Unlike in Mario RPG, the timed hit system in Clair Obscur is decidedly not on the player’s side. It is not a friendly and accessible system, and it isn’t there just to feed you dopamine. This is a game , it’s there to generate drama and challenge. Some people may be more or less into that than others, but generally humans enjoy having a variety of challenges to overcome. 

Combat might be lethal, but at least we always have the Reserve Team to try and clutch out a victory.

This isn’t to say that Clair Obscur has done something wrong - I appreciate the mechanics built into the system, and the strategy behind it. When things go right they really go right, and you simply feel like an indomitable beast.

But it’s also true This is a game that requires a lot from the player. The skills it’s testing are fundamentally different from what you would see in traditional RPGs, even in ones with timed hits. For that reason, I think it’s understandable if RPG players feel like this is not the game for them.

I don’t like feeling that a fight “would be easy if I could just dodge”, and I wish the game had more quality of life features that embraced the volatility of combat - but the process of learning how to fight an enemy is usually satisfying enough to make up for it.

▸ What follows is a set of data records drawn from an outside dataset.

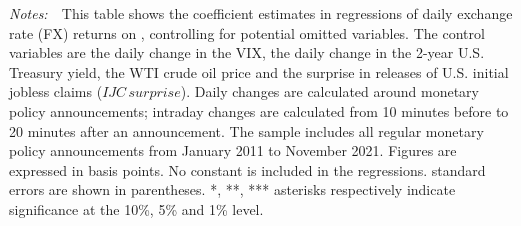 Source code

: \documentclass[a4paper,12pt]{article} 		%
\newcommand{\tabnote}[1]{
	\begin{tablenotes}[para,flushleft]
		\footnotesize \emph{Notes:~}~#1
	\end{tablenotes}
}
\newcommand{\textchange}[1]{\iftoggle{revised}{\textcolor{blue}{#1}}{#1}}
\providecommand{\lastobsfx}{November 2021}
\begin{document}
\begin{normalsize}
\begin{table}[b!]
\begin{center}
\begin{threeparttable}
				\tabnote{This table shows the coefficient estimates in regressions of daily exchange rate (FX) returns on \textchange{policy rate surprises (PRS)}, controlling for potential omitted variables. \textchange{The surprises are calculated using both intraday and daily data.} The control variables are the daily change in the VIX, the daily change in the 2-year U.S. Treasury yield, the WTI crude oil price and the surprise in releases of U.S. initial jobless claims (\(IJC \, surprise\)). Daily changes are calculated around monetary policy announcements; intraday changes are calculated from 10 minutes before to 20 minutes after an announcement. The sample includes all regular monetary policy announcements from January 2011 to \lastobsfx. Figures are expressed in basis points. No constant is included in the regressions. \textchange{Heteroskedasticity-robust} standard errors are shown in parentheses. *, **, *** asterisks respectively indicate significance at the 10\%, 5\% and 1\% level.}
			\end{threeparttable}
		\end{center}
	\end{table}
\end{normalsize}
\end{document}
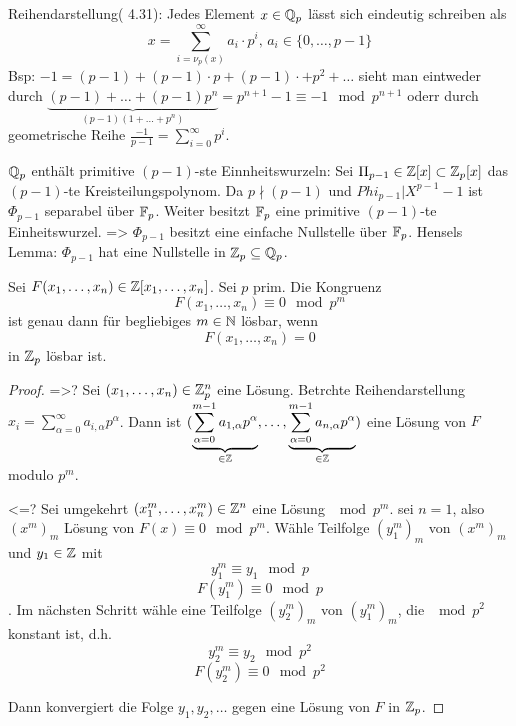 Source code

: \documentclass[../main.tex]{subfiles}
\begin{document}
\begin{remark}
    Reihendarstellung( 4.31):
    Jedes Element $x\in \mathbb{Q}_p$ lässt sich eindeutig schreiben als $$x=\sum_{i=\nu_p(x)}^\infty a_i\cdot p^i\text{, } a_i\in \{0,\dots,p-1\}$$
    Bsp: $-1 = (p-1) + (p-1) \cdot p + (p-1)\cdot +p^2+\dots$
    sieht man eintweder durch $\underbrace{(p-1)+\dots + (p-1) p^n}_{(p-1)(1+\dots+p^n)} = p^{n+1}-1\equiv -1\mod p^{n+1}$ oderr durch geometrische Reihe $\frac{-1}{p-1}=\sum_{i=0}^\infty p^i$.

    $\mathbb{Q}_p$ enthält primitive $(p-1)$-ste Einnheitswurzeln:
    Sei $\Pi_{p-1}\in \mathbb{Z}[x]\subset \mathbb{Z}_p[x]$ das $(p-1)$-te Kreisteilungspolynom.
    Da $p\nmid (p-1)$ und $Phi_{p-1}|X^{p-1}-1$ ist $\Phi_{p-1}$ separabel über $\mathbb{F}_p$.
    Weiter besitzt $\mathbb{F}_p$ eine primitive $(p-1)$-te Einheitswurzel.
    => $\Phi_{p-1}$ besitzt eine einfache Nullstelle über $\mathbb{F}_p$.
    Hensels Lemma: $\Phi_{p-1}$ hat eine Nullstelle in $\mathbb{Z}_p\subseteq \mathbb{Q}_p$.
\end{remark}

\begin{theorem} %
    Sei $F(x_1,\dots, x_n)\in \mathbb{Z}[x_1,\dots,x_n]$.
    Sei $p$ prim. Die Kongruenz $$F(x_1,\dots,x_n) \equiv 0\mod p^m$$
    ist genau dann für begliebiges $m \in \mathbb{N}$ lösbar, wenn $$F(x_1,\dots,x_n)=0$$ in $\mathbb{Z}_p$ lösbar ist.
\end{theorem}
\begin{proof}
    =>?
    Sei $(x_1,\dots,x_n)\in \mathbb{Z}_p^n$ eine Lösung. 
    Betrchte Reihendarstellung $x_i=\sum_{\alpha=0}^\infty a_{i,\alpha} p^\alpha$.
    Dann ist $(\underbrace{\sum_{\alpha =0}^{m-1} a_{1,\alpha} p^\alpha}_{\in\mathbb{Z}}, \dots,\underbrace{\sum_{\alpha = 0}^{m-1} a_{n,\alpha}p^\alpha}_{\in\mathbb{Z}})$
    eine Lösung von $F$ modulo $p^m$.

    <=?
    Sei umgekehrt $(x_1^m, \dots, x_n^m) \in \mathbb{Z}^n$ eine Lösung $\mod p^m$.
    \obda sei $n=1$, also $(x^m)_m$ Lösung von $F(x) \equiv 0\mod p^m$.
    Wähle Teilfolge $(y_1^m)_m$ von $(x^m)_m$ und $y_1\in \mathbb{Z}$ mit $$y_1^m \equiv y_1\mod p$$
    $$F(y_1^m)\equiv 0 \mod p$$.
    Im nächsten Schritt wähle eine Teilfolge $(y_2^m)_m$ von $(y_1^m)_m$, die $\mod p^2$ konstant ist, d.h. $$y_2^m\equiv y_2\mod p^2$$
    $$F(y_2^m) \equiv 0\mod p^2$$

    Dann konvergiert die Folge $y_1,y_2,\dots$ gegen eine Lösung von $F$ in $\mathbb{Z}_p$.
\end{proof}
\end{document}
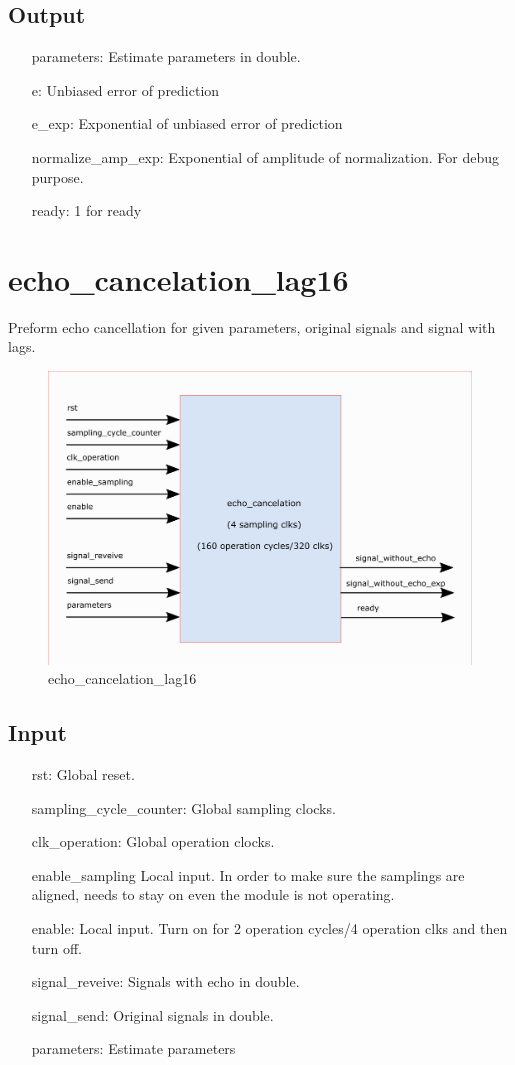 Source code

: \documentclass[twoside,a4paper]{refart}
\begin{document}
\subsection{Output}
\begin{itemize}
	\item[parameters:] Estimate parameters in double.
	\item[e:] Unbiased error of prediction
	\item[e\_exp:] Exponential of unbiased error of prediction
	\item[normalize\_amp\_exp:] Exponential of amplitude of normalization. For debug purpose.
	\item[ready:] 1 for ready
\end{itemize}

\section{echo\_cancelation\_lag16}
Preform echo cancellation for given parameters, original signals and signal with lags. 
\begin{figure}[H]
	\centering
	\includegraphics[scale=1.2]{echo_cancelation.png}
	\caption{echo\_cancelation\_lag16}
	\label{}
\end{figure}
\subsection{Input}
\begin{itemize}
	\item[rst:      ] Global reset.
	\item[sampling\_cycle\_counter:] Global sampling clocks.
	\item[clk\_operation:] Global operation clocks.
	\item[enable\_sampling] Local input. In order to make sure the samplings are aligned, needs to stay on even the module is not operating.
	\item[enable:] Local input. Turn on for 2 operation cycles/4 operation clks and then turn off.
	\item[signal\_reveive:] Signals with echo in double.
	\item[signal\_send:] Original signals in double.
	\item[parameters:] Estimate parameters
\end{itemize}
\end{document}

The most thrilling fights are always the ones you barely win, and I’ve found Clair Obscur to be great at delivering those moments. Even after a party wipe, it’s a great feeling to send in the Reserve Team to edge out a hard-fought victory.

These days, modern audiences are very used to the Action and RPG genres bleeding into each other, and I think there’s very clearly a place in the games landscape for a title like Clair Obscur, even if it isn’t everyone’s cup of tea.